------ DATA IN THIS EXERCISE
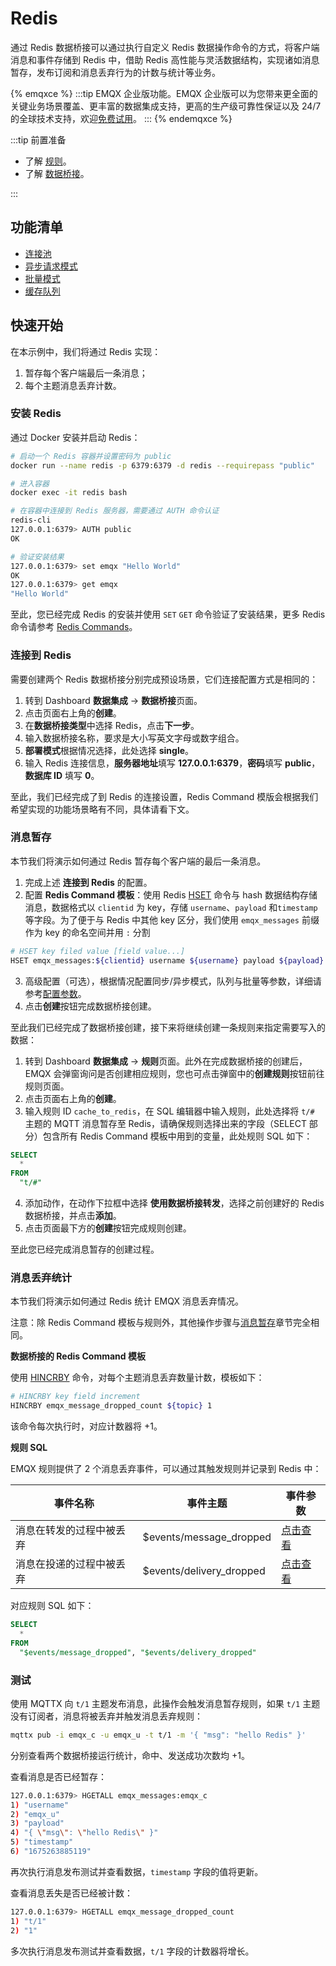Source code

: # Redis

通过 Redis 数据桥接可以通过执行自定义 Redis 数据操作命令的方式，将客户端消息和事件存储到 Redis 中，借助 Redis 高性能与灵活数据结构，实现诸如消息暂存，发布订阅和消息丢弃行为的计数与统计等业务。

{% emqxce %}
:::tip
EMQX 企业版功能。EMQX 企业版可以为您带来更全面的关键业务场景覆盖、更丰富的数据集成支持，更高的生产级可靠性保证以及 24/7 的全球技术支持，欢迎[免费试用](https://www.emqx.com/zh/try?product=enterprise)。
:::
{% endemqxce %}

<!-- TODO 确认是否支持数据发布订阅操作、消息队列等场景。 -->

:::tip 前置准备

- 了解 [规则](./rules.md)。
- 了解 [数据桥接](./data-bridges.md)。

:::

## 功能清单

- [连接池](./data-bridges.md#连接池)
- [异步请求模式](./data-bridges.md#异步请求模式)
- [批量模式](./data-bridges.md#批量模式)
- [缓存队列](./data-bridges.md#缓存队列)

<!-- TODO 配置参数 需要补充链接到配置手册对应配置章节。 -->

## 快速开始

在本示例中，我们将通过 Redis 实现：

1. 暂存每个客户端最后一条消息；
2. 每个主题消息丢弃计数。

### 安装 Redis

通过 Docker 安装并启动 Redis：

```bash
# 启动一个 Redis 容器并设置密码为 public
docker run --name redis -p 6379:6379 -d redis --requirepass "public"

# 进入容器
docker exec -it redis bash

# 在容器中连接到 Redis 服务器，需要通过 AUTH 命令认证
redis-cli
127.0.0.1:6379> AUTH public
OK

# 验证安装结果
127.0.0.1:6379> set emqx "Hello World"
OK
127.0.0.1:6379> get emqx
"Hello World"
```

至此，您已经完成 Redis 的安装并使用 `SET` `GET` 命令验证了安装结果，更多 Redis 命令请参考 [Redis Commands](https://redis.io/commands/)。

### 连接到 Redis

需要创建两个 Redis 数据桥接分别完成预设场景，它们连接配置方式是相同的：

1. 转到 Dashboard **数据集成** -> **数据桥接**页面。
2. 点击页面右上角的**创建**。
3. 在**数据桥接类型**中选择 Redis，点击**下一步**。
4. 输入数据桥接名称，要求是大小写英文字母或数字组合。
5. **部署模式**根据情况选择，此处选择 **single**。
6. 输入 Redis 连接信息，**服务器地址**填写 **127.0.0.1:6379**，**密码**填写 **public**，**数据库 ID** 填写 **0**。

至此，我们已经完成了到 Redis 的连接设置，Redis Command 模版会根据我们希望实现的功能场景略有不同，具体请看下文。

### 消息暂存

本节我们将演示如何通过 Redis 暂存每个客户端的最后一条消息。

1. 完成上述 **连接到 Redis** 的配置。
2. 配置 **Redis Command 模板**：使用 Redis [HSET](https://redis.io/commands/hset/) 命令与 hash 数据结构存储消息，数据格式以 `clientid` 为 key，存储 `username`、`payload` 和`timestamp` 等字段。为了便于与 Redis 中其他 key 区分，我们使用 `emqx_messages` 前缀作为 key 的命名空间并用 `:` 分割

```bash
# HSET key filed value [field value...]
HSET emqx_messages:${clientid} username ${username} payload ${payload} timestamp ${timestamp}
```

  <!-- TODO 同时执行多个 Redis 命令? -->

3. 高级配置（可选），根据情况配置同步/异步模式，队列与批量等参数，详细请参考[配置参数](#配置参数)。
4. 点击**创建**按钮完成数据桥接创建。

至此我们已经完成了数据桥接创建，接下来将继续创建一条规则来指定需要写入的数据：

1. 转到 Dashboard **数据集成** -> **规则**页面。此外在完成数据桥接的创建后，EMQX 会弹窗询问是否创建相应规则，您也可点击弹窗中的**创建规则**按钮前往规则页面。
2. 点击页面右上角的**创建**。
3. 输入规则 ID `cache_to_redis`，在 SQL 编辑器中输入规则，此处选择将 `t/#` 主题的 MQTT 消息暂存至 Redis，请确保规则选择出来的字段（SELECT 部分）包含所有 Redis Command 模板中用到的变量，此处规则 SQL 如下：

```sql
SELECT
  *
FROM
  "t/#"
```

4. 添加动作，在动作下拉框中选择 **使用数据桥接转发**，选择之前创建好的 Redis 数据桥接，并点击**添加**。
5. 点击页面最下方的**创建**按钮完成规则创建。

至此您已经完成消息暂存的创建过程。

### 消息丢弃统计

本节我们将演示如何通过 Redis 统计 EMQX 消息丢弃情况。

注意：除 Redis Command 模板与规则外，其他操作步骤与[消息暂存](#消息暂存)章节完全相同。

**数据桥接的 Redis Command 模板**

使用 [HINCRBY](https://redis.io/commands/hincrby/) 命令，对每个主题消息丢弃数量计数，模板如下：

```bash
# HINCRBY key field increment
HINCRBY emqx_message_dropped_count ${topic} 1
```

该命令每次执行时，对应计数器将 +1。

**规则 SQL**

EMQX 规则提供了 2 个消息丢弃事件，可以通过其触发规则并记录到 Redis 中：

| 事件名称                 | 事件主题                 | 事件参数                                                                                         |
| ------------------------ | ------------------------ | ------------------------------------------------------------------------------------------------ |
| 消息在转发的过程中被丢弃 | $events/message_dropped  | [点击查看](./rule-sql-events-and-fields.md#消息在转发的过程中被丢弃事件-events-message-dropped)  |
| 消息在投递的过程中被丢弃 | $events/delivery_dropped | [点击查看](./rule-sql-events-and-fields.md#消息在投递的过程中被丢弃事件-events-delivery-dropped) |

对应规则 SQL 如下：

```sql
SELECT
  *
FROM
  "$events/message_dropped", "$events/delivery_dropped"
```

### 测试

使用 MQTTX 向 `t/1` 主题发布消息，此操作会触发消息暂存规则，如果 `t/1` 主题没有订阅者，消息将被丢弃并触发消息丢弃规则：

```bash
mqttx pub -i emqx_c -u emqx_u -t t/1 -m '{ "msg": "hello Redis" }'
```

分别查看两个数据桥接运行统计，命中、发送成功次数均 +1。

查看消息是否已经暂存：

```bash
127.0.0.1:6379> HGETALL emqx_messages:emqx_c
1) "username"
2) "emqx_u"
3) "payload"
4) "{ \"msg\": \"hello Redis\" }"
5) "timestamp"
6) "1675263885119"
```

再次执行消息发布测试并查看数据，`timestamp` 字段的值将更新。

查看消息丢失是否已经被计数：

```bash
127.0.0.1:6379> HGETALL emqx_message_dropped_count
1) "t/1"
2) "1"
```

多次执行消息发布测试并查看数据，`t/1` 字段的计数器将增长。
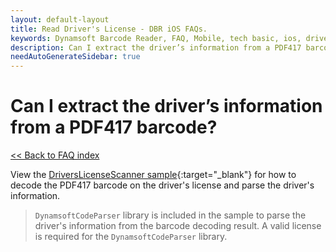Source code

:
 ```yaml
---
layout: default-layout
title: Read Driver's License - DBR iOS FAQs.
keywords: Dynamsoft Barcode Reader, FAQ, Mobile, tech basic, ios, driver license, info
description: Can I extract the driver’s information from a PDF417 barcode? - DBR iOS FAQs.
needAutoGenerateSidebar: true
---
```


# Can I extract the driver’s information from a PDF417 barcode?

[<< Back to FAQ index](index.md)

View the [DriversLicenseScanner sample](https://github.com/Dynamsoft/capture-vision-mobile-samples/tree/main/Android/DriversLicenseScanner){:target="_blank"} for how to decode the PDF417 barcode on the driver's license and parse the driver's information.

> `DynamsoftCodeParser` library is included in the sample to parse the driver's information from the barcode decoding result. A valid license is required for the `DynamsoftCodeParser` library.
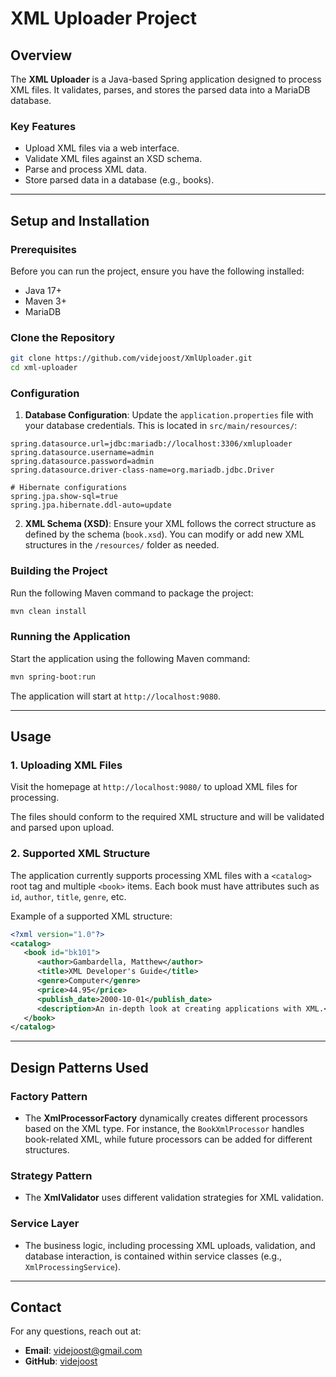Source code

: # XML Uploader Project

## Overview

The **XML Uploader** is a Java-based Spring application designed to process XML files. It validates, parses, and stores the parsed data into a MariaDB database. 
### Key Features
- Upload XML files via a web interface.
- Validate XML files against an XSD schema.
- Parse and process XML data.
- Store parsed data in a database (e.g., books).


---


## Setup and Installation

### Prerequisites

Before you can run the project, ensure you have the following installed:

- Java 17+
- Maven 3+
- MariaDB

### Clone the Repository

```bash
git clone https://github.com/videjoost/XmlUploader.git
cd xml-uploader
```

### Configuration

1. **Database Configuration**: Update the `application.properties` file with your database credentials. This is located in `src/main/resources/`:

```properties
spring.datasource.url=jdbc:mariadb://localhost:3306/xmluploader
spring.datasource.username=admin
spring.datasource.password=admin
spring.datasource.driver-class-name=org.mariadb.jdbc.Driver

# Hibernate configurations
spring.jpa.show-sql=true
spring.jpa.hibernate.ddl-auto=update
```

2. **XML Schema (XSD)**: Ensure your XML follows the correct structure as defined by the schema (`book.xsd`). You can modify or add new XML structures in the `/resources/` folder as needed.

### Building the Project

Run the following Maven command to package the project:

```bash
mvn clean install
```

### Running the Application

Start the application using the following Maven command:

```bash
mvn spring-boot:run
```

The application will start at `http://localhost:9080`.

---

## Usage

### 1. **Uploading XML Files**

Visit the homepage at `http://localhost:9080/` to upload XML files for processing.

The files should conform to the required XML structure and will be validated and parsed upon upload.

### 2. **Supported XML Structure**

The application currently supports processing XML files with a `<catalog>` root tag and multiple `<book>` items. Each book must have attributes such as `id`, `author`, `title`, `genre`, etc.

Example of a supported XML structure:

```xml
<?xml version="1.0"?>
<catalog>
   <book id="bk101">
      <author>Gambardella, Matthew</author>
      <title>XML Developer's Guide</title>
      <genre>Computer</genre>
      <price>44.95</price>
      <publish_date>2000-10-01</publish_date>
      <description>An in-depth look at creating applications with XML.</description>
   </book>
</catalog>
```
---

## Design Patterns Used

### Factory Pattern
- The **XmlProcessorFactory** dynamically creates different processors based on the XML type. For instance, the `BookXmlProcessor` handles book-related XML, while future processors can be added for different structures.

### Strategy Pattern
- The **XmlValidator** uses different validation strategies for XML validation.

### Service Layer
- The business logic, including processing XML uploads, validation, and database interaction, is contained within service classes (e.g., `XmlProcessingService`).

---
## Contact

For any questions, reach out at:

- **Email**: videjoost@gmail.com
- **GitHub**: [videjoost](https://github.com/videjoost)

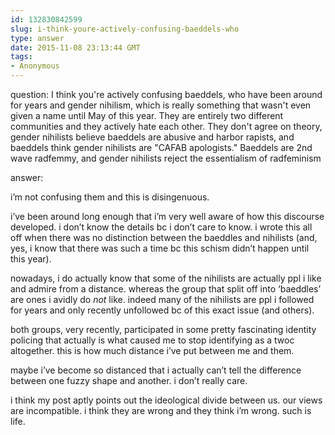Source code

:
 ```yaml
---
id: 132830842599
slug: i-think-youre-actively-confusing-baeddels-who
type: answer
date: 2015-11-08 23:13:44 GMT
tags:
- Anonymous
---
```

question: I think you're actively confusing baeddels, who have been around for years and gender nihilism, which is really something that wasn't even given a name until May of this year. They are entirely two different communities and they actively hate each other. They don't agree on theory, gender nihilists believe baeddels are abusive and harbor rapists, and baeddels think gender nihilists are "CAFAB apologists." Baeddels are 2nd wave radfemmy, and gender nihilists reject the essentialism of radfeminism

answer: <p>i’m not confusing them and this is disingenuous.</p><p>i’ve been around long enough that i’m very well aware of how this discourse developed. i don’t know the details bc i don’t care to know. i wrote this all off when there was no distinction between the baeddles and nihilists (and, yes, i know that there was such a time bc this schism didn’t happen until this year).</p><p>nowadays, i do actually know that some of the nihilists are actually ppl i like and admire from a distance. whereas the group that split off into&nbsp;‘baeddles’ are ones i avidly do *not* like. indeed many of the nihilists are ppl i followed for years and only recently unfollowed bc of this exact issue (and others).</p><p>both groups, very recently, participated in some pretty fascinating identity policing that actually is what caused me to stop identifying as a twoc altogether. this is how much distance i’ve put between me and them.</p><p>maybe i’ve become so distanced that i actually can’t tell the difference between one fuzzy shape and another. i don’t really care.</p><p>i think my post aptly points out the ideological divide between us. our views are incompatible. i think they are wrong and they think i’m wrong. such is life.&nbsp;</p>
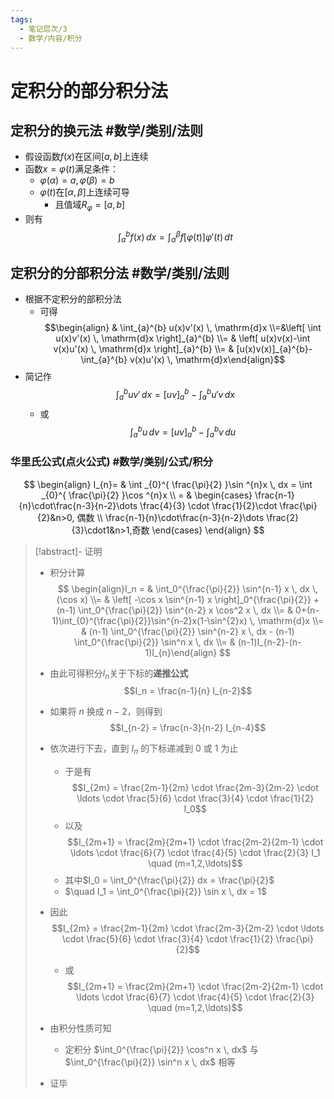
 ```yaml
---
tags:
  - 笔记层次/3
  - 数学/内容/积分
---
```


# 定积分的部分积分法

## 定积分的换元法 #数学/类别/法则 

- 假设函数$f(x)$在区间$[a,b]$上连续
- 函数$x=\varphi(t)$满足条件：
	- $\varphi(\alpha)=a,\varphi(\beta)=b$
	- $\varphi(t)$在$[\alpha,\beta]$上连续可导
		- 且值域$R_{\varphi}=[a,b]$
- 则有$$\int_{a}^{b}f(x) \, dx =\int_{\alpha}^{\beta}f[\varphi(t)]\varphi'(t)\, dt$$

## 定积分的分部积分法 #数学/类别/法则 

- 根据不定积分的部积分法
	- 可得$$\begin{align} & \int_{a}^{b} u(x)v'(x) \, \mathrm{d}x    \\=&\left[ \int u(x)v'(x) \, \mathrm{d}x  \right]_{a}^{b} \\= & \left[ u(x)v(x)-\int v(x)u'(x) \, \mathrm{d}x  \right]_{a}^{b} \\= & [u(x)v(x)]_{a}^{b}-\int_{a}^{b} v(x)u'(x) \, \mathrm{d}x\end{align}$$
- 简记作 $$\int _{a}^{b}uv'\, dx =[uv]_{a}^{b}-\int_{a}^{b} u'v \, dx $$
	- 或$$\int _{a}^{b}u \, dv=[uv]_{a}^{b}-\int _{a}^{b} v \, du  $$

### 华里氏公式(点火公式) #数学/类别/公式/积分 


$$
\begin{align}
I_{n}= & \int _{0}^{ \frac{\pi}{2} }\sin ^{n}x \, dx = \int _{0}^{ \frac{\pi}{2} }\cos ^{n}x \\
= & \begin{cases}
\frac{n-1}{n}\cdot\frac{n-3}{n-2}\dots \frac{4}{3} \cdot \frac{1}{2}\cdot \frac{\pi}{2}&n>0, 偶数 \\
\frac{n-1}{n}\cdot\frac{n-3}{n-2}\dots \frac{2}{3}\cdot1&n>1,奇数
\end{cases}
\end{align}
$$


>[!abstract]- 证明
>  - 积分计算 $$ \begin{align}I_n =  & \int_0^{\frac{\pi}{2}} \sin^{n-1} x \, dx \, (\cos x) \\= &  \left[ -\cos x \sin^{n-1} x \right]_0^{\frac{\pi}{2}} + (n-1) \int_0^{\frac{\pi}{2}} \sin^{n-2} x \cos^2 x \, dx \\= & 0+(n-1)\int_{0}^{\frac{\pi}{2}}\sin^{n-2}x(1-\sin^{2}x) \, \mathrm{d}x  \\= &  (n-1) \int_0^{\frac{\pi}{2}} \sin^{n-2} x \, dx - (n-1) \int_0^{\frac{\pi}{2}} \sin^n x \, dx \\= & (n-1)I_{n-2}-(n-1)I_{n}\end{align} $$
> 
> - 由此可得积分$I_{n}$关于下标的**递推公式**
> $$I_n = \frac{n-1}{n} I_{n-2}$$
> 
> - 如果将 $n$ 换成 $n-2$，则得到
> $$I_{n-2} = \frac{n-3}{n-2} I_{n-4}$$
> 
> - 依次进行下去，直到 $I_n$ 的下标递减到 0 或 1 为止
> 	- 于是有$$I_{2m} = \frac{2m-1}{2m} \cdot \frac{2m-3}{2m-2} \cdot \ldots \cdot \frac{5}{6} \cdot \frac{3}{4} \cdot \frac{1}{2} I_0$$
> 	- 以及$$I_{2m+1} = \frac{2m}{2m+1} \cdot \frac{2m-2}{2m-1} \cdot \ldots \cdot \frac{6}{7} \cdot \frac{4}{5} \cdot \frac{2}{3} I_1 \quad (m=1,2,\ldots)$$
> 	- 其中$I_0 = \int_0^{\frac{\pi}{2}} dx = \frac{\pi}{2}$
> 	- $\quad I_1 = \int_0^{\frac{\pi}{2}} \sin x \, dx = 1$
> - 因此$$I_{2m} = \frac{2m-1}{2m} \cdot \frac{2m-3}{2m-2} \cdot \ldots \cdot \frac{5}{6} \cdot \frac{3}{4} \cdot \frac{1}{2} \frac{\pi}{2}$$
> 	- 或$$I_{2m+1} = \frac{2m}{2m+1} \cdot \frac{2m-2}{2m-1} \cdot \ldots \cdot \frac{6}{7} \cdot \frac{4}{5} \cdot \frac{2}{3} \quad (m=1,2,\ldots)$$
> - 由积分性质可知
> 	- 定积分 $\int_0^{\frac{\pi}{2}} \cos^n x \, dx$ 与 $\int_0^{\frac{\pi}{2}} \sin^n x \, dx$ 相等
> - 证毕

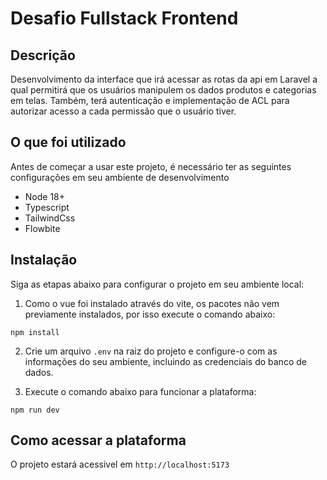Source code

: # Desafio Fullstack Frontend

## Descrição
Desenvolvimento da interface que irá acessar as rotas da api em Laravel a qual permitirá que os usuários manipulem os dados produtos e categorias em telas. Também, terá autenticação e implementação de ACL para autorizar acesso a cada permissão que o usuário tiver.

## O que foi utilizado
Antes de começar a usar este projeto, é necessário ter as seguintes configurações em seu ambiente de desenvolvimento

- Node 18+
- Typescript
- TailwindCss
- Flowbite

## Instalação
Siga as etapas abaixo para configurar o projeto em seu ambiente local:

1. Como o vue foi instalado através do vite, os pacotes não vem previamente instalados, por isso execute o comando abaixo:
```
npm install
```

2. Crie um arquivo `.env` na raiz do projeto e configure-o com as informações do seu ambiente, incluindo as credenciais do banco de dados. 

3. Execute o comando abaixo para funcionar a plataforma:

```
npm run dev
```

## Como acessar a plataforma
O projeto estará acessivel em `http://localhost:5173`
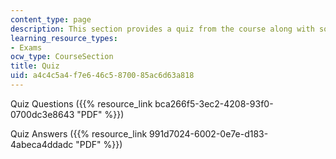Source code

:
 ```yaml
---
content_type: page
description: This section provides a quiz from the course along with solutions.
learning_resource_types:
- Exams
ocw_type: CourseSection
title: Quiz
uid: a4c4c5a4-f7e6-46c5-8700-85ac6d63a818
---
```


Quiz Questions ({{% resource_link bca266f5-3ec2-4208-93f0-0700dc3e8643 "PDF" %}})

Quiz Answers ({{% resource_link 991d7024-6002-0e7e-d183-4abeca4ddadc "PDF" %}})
------------
### TASK GOAL
Return all lines from the data above with "jdbc" in them.

### TASK RESPONSE
spring.datasource.url=jdbc:mariadb://localhost:3306/xmluploader
spring.datasource.driver-class-name=org.mariadb.jdbc.Driver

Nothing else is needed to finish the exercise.